Pius XII was crowned Pope of the Catholic Church on 2 March 1939, and was thus leader of the Church and of the Vatican City, a neutral state, during all of World War II. During Pius's reign, and for several years after his death in 1958, he was praised by political leaders, civilians, and the press. [2] [3] [4] [5] [6] [7] [8]
In 1963, a play entitled The Deputy which portrayed Pius XII as a sycophantic aide to Hitler, was produced on the German stage. [9] This event began the first serious public discussion of Pius's record. [10]
"Pius Wars" books and articles published during the 1960s include:
The Deputy : A Christian Tragedy” (original title: “Der Stellvertreter. Ein christliches Trauerspiel") signaled the beginnings of the Pius Wars. It was first staged in Germany in 1963, but was subsequently translated into multiple languages, staged in several countries, and given much publicity. Its author, Rolf Hochhuth, also published a book based on the play, which purported to give evidence that his portrayal of the Pope was accurate. The controversy the play raised received much attention for several years, but became muted for a time after Hochhuth published a second play, The Soldiers, also denigrating Winston Churchill, which was roundly condemned. [11]
Irish Catholic journalist Desmond Fisher attempted to rebut Hochhuth's charges in Pope Pius XII and the Jews: An Answer to Hochhuth’s Play, Der Stellvertreter, a pamphlet also published in 1963, when the play was first staged. [12]
An American professor of political science, Guenter Lewy, published The Catholic Church and Nazi Germany in 1964, soon after “The Deputy” was staged but said in his preface that research for the book began in 1960. Lewy relied primarily on “large quantities of German State and Party documents and the opening of some Church archives". He opined that the "often fierce reaction to Hochhuth's play" was due to its having touched a "raw nerve" and says that the relationship between the Catholic Church and Nazi Germany is "a subject which for many years has been obscured by what may justifiably be called an extensive mythology." [13]

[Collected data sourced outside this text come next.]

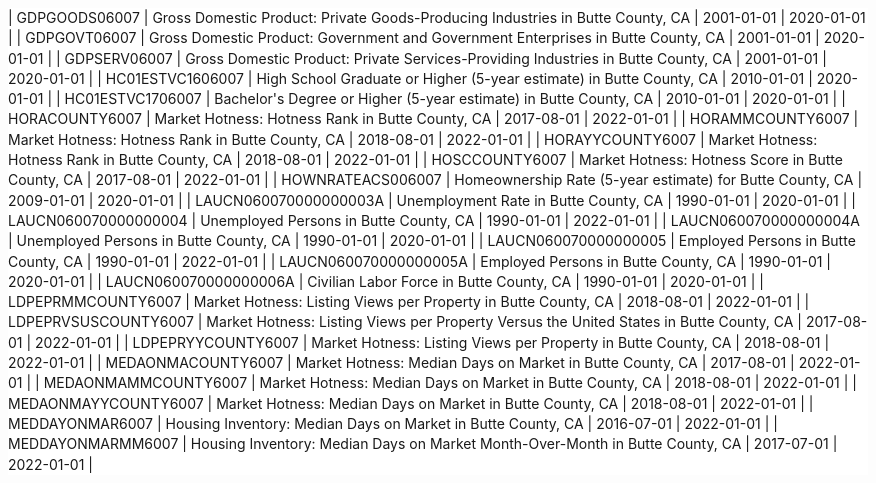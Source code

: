 | GDPGOODS06007             | Gross Domestic Product: Private Goods-Producing Industries in Butte County, CA                                                                                            | 2001-01-01          | 2020-01-01        |
| GDPGOVT06007              | Gross Domestic Product: Government and Government Enterprises in Butte County, CA                                                                                         | 2001-01-01          | 2020-01-01        |
| GDPSERV06007              | Gross Domestic Product: Private Services-Providing Industries in Butte County, CA                                                                                         | 2001-01-01          | 2020-01-01        |
| HC01ESTVC1606007          | High School Graduate or Higher (5-year estimate) in Butte County, CA                                                                                                      | 2010-01-01          | 2020-01-01        |
| HC01ESTVC1706007          | Bachelor's Degree or Higher (5-year estimate) in Butte County, CA                                                                                                         | 2010-01-01          | 2020-01-01        |
| HORACOUNTY6007            | Market Hotness: Hotness Rank in Butte County, CA                                                                                                                          | 2017-08-01          | 2022-01-01        |
| HORAMMCOUNTY6007          | Market Hotness: Hotness Rank in Butte County, CA                                                                                                                          | 2018-08-01          | 2022-01-01        |
| HORAYYCOUNTY6007          | Market Hotness: Hotness Rank in Butte County, CA                                                                                                                          | 2018-08-01          | 2022-01-01        |
| HOSCCOUNTY6007            | Market Hotness: Hotness Score in Butte County, CA                                                                                                                         | 2017-08-01          | 2022-01-01        |
| HOWNRATEACS006007         | Homeownership Rate (5-year estimate) for Butte County, CA                                                                                                                 | 2009-01-01          | 2020-01-01        |
| LAUCN060070000000003A     | Unemployment Rate in Butte County, CA                                                                                                                                     | 1990-01-01          | 2020-01-01        |
| LAUCN060070000000004      | Unemployed Persons in Butte County, CA                                                                                                                                    | 1990-01-01          | 2022-01-01        |
| LAUCN060070000000004A     | Unemployed Persons in Butte County, CA                                                                                                                                    | 1990-01-01          | 2020-01-01        |
| LAUCN060070000000005      | Employed Persons in Butte County, CA                                                                                                                                      | 1990-01-01          | 2022-01-01        |
| LAUCN060070000000005A     | Employed Persons in Butte County, CA                                                                                                                                      | 1990-01-01          | 2020-01-01        |
| LAUCN060070000000006A     | Civilian Labor Force in Butte County, CA                                                                                                                                  | 1990-01-01          | 2020-01-01        |
| LDPEPRMMCOUNTY6007        | Market Hotness: Listing Views per Property in Butte County, CA                                                                                                            | 2018-08-01          | 2022-01-01        |
| LDPEPRVSUSCOUNTY6007      | Market Hotness: Listing Views per Property Versus the United States in Butte County, CA                                                                                   | 2017-08-01          | 2022-01-01        |
| LDPEPRYYCOUNTY6007        | Market Hotness: Listing Views per Property in Butte County, CA                                                                                                            | 2018-08-01          | 2022-01-01        |
| MEDAONMACOUNTY6007        | Market Hotness: Median Days on Market in Butte County, CA                                                                                                                 | 2017-08-01          | 2022-01-01        |
| MEDAONMAMMCOUNTY6007      | Market Hotness: Median Days on Market in Butte County, CA                                                                                                                 | 2018-08-01          | 2022-01-01        |
| MEDAONMAYYCOUNTY6007      | Market Hotness: Median Days on Market in Butte County, CA                                                                                                                 | 2018-08-01          | 2022-01-01        |
| MEDDAYONMAR6007           | Housing Inventory: Median Days on Market in Butte County, CA                                                                                                              | 2016-07-01          | 2022-01-01        |
| MEDDAYONMARMM6007         | Housing Inventory: Median Days on Market Month-Over-Month in Butte County, CA                                                                                             | 2017-07-01          | 2022-01-01        |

Lewy used Nazi Party, German State, and German Catholic diocesan archives that were seized by the Allies to reconstruct Nazi-Vatican relations prior to and during World War II. [14]
In 1965 Carlo Falconi attempted to support Hochhuth's thesis in a more scholarly way, [15] with Il Silenzio di Pio XII. (The Silence of Pius XII, an English translation, was published in 1970.) In 1967, Falconi published The Popes of the Twentieth Century, in which he again criticized Pius for "failing to speak out" – "[Pius XII] was also guilty of inadmissable silence about the millions of civilian victims of Nazism – Jews, Poles, Serbs, Russians, gypsies, and others. [16]
In 1966 Saul Friedländer, an Israeli historian, used primary documents to support Hochhuth's thesis in Pius XII and the Third Reich: A Documentation. [17] (The book was first published in 1964, in Paris, under the title, Pie XII et le IIIe Reich, Documents.) Friedländer suggested the Vatican should open its record archives, and in 1964, Pope Paul VI commissioned a group of Jesuit scholars to edit and publish the Vatican's records. These were published in eleven volumes between 1965 and 1981. [18]
In Three Popes and the Jews, Israeli journalist and former DELASEM member Pinchas Lapide in 1967 defended Pius XII, claiming that the Pope, through the Catholic hierarchy, was responsible for saving from 700,000 to 870,000 Jewish lives. [19]
In Death in Rome, the first of his books on Pius XII's record in regard to Rome's Jewish population, Robert Katz in 1967 accused the Pope of having foreknowledge of the Ardeatine Caves massacre. [20] [21]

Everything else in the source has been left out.